Here there are a couple of tricky things.

First, I started by checking how JSON Schema look like and created a JSON Schema like this:

{
  "$schema": "http://json-schema.org/draft-07/schema#",
  "title": MyAwesomeValidation",
  "description": "Payload used to validate existing player and game",
  "type": "object",
  "properties": {
    "playerId": {
      "type": "integer"
    },
    "gameId": {
      "type": "string"
    }
  },
  "required": [
    "gameId",
    "playerId"
  ]
}

and I thought it was going to be possible to import it directly.
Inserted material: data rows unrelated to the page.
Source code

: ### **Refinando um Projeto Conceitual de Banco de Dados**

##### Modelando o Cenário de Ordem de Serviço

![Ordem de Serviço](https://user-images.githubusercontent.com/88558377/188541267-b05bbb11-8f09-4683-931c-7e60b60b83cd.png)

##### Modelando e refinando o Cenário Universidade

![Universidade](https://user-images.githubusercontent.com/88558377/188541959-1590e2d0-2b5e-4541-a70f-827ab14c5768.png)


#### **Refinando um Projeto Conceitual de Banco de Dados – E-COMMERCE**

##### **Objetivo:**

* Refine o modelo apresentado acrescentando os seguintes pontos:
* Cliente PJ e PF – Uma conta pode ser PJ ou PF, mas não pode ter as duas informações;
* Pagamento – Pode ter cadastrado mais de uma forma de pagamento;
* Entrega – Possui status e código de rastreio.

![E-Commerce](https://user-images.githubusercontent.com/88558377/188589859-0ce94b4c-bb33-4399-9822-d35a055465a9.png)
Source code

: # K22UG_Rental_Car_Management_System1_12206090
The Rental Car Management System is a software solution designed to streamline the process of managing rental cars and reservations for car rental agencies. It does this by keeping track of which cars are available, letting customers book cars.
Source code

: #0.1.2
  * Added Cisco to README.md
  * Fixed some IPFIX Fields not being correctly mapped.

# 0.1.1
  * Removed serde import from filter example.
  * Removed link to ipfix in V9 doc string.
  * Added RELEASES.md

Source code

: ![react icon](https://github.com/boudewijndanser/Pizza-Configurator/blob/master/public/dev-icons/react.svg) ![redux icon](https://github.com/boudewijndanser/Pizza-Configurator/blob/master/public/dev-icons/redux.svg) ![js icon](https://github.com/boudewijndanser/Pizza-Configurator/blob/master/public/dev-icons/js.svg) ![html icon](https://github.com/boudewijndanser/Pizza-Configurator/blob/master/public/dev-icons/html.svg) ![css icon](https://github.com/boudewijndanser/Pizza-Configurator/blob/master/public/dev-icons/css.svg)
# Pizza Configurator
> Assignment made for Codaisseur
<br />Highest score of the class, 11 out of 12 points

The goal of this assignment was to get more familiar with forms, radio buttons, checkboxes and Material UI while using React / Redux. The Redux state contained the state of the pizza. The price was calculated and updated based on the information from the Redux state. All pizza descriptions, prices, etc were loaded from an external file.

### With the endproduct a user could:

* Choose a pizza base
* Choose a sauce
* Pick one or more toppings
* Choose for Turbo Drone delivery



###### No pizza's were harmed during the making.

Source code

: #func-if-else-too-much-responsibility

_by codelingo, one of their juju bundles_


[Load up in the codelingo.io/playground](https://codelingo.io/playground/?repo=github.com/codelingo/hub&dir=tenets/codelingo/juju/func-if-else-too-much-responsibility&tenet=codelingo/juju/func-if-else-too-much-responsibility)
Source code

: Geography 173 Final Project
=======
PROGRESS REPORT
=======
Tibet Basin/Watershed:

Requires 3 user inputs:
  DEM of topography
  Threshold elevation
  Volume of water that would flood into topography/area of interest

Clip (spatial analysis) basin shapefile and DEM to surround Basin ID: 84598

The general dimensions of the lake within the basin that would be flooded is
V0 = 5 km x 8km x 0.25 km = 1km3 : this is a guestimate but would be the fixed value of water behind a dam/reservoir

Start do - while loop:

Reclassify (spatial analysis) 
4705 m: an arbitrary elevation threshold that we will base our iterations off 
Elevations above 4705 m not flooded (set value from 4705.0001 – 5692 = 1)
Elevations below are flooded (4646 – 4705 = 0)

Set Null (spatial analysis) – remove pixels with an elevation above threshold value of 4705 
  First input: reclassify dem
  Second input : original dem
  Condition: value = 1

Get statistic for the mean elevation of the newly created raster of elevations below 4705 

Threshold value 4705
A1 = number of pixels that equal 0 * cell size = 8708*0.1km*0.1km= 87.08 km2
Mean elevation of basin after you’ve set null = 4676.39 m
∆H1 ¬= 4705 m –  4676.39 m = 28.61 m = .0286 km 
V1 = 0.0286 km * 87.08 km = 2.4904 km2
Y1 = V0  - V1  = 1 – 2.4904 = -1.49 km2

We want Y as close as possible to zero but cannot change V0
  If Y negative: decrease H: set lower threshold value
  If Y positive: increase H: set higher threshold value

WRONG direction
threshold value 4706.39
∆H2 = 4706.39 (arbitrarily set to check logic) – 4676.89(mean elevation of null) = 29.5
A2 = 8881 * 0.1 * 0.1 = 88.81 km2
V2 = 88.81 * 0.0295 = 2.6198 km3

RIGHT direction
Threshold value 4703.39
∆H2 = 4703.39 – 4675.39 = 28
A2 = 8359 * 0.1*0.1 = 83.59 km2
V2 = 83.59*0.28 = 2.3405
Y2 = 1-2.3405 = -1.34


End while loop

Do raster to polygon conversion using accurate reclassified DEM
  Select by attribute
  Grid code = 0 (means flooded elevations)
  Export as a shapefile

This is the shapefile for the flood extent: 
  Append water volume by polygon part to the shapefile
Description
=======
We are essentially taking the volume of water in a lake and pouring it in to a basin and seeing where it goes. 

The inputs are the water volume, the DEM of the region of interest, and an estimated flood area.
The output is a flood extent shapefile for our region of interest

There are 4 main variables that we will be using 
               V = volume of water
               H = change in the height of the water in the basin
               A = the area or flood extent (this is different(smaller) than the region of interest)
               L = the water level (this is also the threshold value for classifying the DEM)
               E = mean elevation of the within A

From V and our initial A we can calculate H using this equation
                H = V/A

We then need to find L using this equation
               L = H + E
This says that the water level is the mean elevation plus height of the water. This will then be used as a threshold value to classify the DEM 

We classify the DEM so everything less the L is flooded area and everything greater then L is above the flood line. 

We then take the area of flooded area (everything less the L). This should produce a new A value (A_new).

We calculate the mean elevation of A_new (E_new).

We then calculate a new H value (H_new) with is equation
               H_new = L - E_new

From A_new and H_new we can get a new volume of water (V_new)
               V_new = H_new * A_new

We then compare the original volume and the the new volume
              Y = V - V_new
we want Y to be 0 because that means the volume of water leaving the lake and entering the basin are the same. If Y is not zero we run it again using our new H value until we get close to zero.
It turns out you have to convert that JSON into the CDK object mapping
and the documentation was not so clear

Second, I was getting an error for ContentType even though the documentation states that contentType is an optional parameter

1 validation error detected: Value null at 'createModelInput.contentType' failed to satisfy constraint: Member must not be null

Usually, when I get stuck I always run CDK synth to check the Cloudformation template being generated and then I check directly the documentation of Cloudformation. There, I discovered that you need to pass "ContentType": "application/json", and that would also have been quite straightforward from the UI Console.

Alt Text

Something I do when I really can´t figure out how to create a specific resource, either with CDK or Serverless Framework or CloudFormation, is doing it manually in the UI console: going through all the hundreds clicks and visually see all the options, steps and properties necessary is really helpful to understand the process.

Assign Model and Validator to your resource

Every endpoint of your Rest API - normally referred to as Resource - can have specific methods (GET, POST, etc). To have the payload or params in that methods validated, assign the reference to your model and validator to that API Resource Method.

I thought this to be quite straightforward but it is exactly where I found myself wasting quite some time.

The docs for Method Options states that request models is a Map of the validation models.

The models which describe data structure of request payload

but what am I supposed to add as a key?

        myEndpoint.addMethod("POST", myLambdaIntegration, {
                requestValidator: requestValidator,
                requestModels: {"????": myValidationModel}  <-- what is the key to be used here?
            }
        )

Again checking the docs directly from CloudFormation instead of the CDK, gives some hint:

The resources that are used for the request's content type. Specify request models as key-value pairs (string-to-string mapping), with a content type as the key and a Model resource name as the value.

Even though the word resource here is a bit misleading, because it is not the API gateway Resource ( your endpoint ) but more generically any AWS resource, the important part here is: a content type as the key

After some googling I found this article on AWS:
How do I associate a model with my API in API Gateway? and I to try adding the model directly from the Console, and there I saw that the mapping was indeed done with the Content-Type, and the exact thing I add to specify as the key was, well, as stated, a content type...

requestModels: {"application/json": myValidationModel}

Test your validator

Once I was finally able to deploy, and I double-checked in the console that everything was at its place and properly configured, I tried sending a request with the wrong payload from Postman.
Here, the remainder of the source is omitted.